These are used to provide a mechanism for an application to have special access to individual variables allowing for transparent control of data and lazy updating of information. The mechanism provides three callbacks: 'get', 'set', and 'cleanup'. It also provides a means of tagging data to variables in a similar fashion of objects with an ->odata pointer that is not touched by ferite. Please see include/ferite/fstructs.h for the actual structures used.
How They Work
Get
When a variable is accessed in ferite either to just read or assign - it is 'gotten'. This means that in both of the statements below, the variable 'foo' it 'gotten'.
x = bar.foo;
bar.foo = 2 x;
When a variable is 'gotten', and it has accessors on it, the 'get' method will be run on it. This will pass the script and the variable to the method. The method can then modify the variable as it wants, and then return. It does not return the variable.
The get function has the prototype:
void get( FeriteScript *script, FeriteVariable *var )
Set
When a variable is assigned to [after it has been gotten], it will have the 'set' method called on it, this gets passed the script, the variable and the variable that is to be assigned to it [known as RHS var]. Note: ferite will already have updated the variable with the RHS var. This means that the programmer need only to the minial amount of work. You must not modify the rhs variable, it is only given to you so that you can do your own special assignment if you _have_ to. I warn against it greatly.
The set function has the prototype:
void set( FeriteScript *script, FeriteVariable *lhs, FeriteVariable *rhs )
Cleanup
The final mechanism is for cleaning up the ->odata information. It simply calls the cleanup function with the script and the ->odata pointer so it can be cleaned up.

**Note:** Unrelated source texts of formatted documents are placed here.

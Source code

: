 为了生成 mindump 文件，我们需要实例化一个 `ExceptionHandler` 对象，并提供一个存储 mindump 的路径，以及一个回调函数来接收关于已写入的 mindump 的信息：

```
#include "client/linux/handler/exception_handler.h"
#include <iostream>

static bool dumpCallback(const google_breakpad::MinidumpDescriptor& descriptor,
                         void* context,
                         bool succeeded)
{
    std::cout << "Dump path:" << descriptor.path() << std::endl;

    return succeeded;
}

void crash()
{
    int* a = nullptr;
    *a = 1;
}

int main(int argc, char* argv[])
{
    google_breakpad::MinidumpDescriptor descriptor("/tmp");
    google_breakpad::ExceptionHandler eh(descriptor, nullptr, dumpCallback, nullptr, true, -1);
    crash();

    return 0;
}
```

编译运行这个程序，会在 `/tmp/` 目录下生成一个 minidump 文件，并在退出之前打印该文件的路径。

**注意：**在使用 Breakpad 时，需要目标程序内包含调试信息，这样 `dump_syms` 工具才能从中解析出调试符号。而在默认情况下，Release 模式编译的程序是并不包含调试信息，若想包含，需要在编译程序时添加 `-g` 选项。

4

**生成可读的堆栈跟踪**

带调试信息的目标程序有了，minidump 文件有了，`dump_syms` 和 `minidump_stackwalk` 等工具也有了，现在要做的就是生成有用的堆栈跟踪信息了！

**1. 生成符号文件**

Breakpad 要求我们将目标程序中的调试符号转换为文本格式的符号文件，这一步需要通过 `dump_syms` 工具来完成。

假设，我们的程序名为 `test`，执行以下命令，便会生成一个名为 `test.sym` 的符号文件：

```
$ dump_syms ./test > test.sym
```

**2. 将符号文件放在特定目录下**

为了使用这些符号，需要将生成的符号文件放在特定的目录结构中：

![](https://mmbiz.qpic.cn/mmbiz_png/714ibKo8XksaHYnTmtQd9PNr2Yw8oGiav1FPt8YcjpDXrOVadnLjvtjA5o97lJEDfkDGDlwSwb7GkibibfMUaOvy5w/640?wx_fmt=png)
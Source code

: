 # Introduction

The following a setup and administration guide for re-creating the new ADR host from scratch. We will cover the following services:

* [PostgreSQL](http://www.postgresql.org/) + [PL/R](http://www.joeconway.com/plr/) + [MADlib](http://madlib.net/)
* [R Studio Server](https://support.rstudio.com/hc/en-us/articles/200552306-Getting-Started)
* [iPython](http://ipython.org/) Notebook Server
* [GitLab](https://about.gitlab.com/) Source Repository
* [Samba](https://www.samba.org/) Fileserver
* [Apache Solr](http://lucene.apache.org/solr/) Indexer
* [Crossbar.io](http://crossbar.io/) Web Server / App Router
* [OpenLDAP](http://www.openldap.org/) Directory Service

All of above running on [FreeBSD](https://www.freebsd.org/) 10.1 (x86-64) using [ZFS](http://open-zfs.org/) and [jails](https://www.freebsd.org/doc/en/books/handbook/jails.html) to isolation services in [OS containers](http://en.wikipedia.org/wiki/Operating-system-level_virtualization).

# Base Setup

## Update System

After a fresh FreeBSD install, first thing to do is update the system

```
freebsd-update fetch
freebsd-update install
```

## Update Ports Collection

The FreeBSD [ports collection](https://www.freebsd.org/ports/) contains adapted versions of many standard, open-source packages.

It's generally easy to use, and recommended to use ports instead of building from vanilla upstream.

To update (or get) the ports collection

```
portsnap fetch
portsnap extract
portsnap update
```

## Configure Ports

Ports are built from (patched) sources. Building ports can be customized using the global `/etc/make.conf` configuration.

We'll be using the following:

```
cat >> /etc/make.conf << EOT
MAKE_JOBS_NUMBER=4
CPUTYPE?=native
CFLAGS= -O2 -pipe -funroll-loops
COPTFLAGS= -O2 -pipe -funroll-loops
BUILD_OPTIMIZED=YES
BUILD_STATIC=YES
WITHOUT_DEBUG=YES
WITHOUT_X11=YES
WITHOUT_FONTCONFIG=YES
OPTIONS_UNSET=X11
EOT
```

The cleanup function has the prototype:
void cleanup( FeriteScript *script, void *odata );
You need not register all of these. To create the structures on a variable call the function:
void ferite_create_variable_accessors( FeriteScript *script, FeriteVariable *var, void *get, void *set, void *cleanup, void *odata )
Where 'var' is the variable to attach to, 'get', 'set' and 'cleanup' are pointers to the functions, and odata is the initial odata. You can pass the function NULL's to just not have them setup.